In 1995, Florida enacted The Bert J. Harris Private Property Rights Protection Act (the “Act”) and along with it came the companion legislation, the Florida Land Use Dispute Resolution Act. This post will primarily focus on the substantive law encompassed in the Act while my next post will center on the procedural aspects of the Act.
The Legislature recognized that some rules, regulations, and laws of the state restrict or limit private property rights without amounting to a taking under the laws of Florida or the United States Constitution. Therefore, the Legislature decided to create a separate and distinct cause of action from the law of takings.
The new cause of action provides for payment of compensation when a new law, rule, regulation, or ordinance of the state or political entity in the state, as applied, unfairly affects real property.
So, of course, property owners wanted to know to what extent does the regulation have to affect the property to obtain relief? The Legislature determined that relief would be available if the law or regulation “inordinately burdens” private property rights.
So the next question became, well, what is considered an inordinate burden? It’s defined in Fla. Stat. 70.001(3)(e) as an action of one or more governmental entities that has directly restricted or limited the use of real property such that the property owner is permanently unable to attain the reasonable, investment-backed expectation for the existing use of the real property or a vested right to a specific use of the real property with respect to the real property as a whole, or that the property owner is left with existing or vested uses that are unreasonable such that the property owner bears a disproportionate share of a burden imposed for the good of the public, which in fairness should be borne by the public at large.
With that said, all was well with the Act until 2006, when Brevard County questioned its constitutionality. In Brevard County v. Stack, property owners brought an action under the Act arising out of a county ordinance that restricted their ability to use wetland portions of property. They asserted that they suffered a significant diminution in value because of the ordinance that, as applied, denied them the ability to develop their land and allow offsite mitigation for wetland impacts. The Circuit Court held in favor of Stack, and the County appealed, claiming that the Act was unconstitutional for three reasons.
1. County’s Claim: The Act authorizes local governments to contract away inherent sovereign police powers and requires the government to buy back the ability to exercise those powers, violating due process.
Court’s Ruling: When the government inordinately burdens property through regulation, the Act provides relief for property owners. If an inordinate burden is found, the government can waive, modify, or change the regulation or financially compensate the property owner. The Act does not affect the inherent power of the government, but requires that the government fairly provide relief to the property owner.
2. County’s Claim: The Act violates the separation of powers doctrine and changes the judicial interpretation of a taking under the Florida Constitution.
Court’s Ruling: The Act establishes a new and distinct cause of action separate from a taking.

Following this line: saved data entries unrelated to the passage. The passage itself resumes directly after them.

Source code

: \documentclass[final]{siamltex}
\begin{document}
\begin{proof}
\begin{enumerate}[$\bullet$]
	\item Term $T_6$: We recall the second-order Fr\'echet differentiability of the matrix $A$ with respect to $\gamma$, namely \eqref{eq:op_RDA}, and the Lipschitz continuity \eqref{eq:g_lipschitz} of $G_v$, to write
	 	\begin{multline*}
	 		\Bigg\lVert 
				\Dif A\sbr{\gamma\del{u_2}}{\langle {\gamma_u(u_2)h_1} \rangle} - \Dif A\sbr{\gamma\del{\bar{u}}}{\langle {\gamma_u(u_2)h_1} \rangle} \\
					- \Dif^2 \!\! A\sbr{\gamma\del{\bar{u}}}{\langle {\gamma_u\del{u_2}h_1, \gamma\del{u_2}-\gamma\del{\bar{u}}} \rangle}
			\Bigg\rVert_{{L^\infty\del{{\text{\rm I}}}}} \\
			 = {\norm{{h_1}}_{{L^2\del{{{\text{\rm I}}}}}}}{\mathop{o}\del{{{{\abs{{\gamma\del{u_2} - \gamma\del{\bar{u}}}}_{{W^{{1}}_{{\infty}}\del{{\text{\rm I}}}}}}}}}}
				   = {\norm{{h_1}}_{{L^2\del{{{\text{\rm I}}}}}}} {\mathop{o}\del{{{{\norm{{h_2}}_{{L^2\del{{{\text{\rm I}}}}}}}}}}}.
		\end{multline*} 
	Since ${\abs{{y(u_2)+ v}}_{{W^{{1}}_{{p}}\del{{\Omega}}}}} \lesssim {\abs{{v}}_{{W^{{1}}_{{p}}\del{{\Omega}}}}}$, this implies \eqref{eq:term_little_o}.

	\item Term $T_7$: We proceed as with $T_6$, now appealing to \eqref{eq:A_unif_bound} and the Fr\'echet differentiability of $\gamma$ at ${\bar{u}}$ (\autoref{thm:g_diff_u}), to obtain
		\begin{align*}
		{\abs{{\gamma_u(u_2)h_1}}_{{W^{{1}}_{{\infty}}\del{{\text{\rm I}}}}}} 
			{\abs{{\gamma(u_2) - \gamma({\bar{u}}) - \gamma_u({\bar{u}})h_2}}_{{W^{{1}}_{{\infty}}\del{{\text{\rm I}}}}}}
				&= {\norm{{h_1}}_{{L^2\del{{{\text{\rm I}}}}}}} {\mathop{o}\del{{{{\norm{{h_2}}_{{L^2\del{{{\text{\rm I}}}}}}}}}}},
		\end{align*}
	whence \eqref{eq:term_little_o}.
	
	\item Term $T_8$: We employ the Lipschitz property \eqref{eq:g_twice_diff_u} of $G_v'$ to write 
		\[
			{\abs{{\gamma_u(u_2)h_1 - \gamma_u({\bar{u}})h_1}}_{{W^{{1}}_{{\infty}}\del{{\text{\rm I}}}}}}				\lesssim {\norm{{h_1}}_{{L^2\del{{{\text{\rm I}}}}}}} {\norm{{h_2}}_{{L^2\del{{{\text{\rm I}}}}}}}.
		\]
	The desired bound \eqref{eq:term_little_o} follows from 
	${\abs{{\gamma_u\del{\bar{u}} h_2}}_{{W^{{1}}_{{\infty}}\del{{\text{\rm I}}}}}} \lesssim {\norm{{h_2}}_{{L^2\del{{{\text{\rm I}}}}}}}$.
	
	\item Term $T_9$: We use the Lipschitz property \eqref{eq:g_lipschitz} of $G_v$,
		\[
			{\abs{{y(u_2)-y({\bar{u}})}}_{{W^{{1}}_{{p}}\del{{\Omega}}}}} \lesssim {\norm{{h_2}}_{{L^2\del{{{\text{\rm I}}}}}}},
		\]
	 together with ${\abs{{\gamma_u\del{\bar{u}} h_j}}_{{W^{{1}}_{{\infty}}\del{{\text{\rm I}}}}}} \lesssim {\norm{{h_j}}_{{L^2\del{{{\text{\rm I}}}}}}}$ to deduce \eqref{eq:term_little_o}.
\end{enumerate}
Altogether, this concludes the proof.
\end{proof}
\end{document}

3. County’s Claim: The Act delegates legislative power to the courts because there are no standards, conditions, or criteria to guide interpretation of the Act.
Court’s Ruling: The Act contains definitions, time periods, settlement options, and other guidelines for determinations to be made by the judicial system, pursuant to statute.
In sum, the Court held that the Act did not violate due process, did not violate the separation of powers doctrine, and did not unconstitutionally delegate legislative power to the courts. Therefore, the Act was upheld as constitutional.
Since that time, landowners have achieved success with claims brought under the Act, and as a result, local governments are becoming more willing to settle with property owners.